Originally published September 27 2005
America's eating habits are akin to a slow nationwide suicide, columnist says
by Mike Adams, the Health Ranger, NaturalNews Editor
Joe Copeland of the Seattle-Post Intelligencer says America is eating itself to death, citing a recent Trust for America's Health study that showed climbing obesity rates in every state except Oregon, and the end result will be the first future generation to have a shorter life span.
Americans are creating an oversized future for themselves: one marked by expanding waistlines, health challenges and the potential for a younger generation that becomes the first to see a shorter lifespan.

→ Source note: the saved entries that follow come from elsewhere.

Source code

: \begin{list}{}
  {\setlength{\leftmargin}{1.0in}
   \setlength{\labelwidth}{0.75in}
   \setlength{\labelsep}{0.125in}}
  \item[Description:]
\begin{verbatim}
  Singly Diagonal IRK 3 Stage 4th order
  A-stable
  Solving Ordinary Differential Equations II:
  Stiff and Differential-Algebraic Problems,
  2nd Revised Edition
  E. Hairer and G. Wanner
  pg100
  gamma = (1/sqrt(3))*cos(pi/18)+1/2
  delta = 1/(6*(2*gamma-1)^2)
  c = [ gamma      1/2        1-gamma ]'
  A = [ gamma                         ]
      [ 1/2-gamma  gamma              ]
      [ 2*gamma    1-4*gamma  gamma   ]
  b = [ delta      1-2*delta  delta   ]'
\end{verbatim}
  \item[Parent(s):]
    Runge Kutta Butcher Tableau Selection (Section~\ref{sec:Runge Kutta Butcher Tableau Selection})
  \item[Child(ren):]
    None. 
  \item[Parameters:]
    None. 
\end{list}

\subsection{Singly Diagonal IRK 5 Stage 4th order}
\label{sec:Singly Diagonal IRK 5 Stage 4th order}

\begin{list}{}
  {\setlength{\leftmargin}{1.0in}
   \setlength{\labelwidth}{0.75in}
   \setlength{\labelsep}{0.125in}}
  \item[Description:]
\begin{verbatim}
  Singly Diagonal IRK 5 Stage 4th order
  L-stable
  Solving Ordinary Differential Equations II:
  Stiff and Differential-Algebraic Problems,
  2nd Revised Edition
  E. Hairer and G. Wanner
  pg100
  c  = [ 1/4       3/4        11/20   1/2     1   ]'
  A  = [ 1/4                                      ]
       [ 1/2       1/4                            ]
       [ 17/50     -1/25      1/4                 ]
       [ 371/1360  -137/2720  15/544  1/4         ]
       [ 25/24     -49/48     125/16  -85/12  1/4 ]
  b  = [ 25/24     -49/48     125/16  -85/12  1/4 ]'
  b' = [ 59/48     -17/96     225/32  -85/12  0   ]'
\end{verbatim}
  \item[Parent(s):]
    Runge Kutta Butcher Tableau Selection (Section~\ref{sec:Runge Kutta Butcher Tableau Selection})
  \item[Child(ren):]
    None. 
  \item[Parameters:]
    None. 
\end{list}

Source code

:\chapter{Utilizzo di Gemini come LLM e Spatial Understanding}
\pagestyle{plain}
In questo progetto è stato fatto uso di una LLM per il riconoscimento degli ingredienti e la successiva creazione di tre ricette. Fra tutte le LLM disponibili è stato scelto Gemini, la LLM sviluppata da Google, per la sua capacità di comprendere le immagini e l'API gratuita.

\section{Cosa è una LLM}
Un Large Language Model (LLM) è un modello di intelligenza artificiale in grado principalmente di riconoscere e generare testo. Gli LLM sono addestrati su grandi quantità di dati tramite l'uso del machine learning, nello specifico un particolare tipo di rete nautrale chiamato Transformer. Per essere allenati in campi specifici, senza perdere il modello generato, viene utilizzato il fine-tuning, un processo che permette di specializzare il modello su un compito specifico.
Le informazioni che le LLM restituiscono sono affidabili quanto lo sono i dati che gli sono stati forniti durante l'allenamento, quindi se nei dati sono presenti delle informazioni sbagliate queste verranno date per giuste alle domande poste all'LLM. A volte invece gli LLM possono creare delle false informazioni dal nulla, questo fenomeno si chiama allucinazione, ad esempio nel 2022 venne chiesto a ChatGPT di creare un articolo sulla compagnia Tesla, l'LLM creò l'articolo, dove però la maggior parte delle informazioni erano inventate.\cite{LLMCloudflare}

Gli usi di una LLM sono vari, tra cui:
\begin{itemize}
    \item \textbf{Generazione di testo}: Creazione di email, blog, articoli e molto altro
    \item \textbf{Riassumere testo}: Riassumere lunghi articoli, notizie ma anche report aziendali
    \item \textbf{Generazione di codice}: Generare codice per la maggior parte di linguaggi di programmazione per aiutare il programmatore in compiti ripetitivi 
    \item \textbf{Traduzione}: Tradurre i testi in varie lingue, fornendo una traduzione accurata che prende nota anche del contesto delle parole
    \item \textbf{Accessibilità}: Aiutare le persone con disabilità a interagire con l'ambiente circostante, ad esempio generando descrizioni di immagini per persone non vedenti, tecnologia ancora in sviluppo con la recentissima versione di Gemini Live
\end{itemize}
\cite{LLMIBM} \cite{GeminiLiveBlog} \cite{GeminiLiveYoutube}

We just barely made the 20 best in terms of adults who are either overweight or obese, but finished just out of the 20 best for the more serious rates of obesity.
Overall, 21.7 percent of adults are obese, and 58.6 percent are overweight or obese.
The national target is to have no more than 15 percent of the adult population obese.
Dorothy Teeter, interim director at Public Health -- Seattle & King County, observed the only real change that counts is individual, person-by-person: I can't lose weight for anyone but myself.
Weight gain boils down to math: Are we consuming more calories than we are burning in physical activity?
As the Trust's report showed, the odds are stacked in favor of calorie consumption.
And a lot of the equation's unfairness derives from what we have wrongly come to think of as elements of American life itself, including cars for every trip, mega stores, freeways and foods that are fast, convenient and ever so sweetened, fattened and available.
Enormous societal changes have occurred over a few decades, some simply the result of allowing people opportunities to learn about tobacco's health risks.
On paper, for instance, the state requires elementary schools to offer 100 minutes of physical activity each week.
But, as the state Health Department's Unland observes, the national recommendation is at least 150 minutes.
Unland said even corporate pricing patterns can raise income-related barriers to healthy eating, with costs for fat- and sugar-laden processed foods holding fairly steady compared with steady increases in costs for fresh fruits and vegetables (increases that rarely reach the farmers).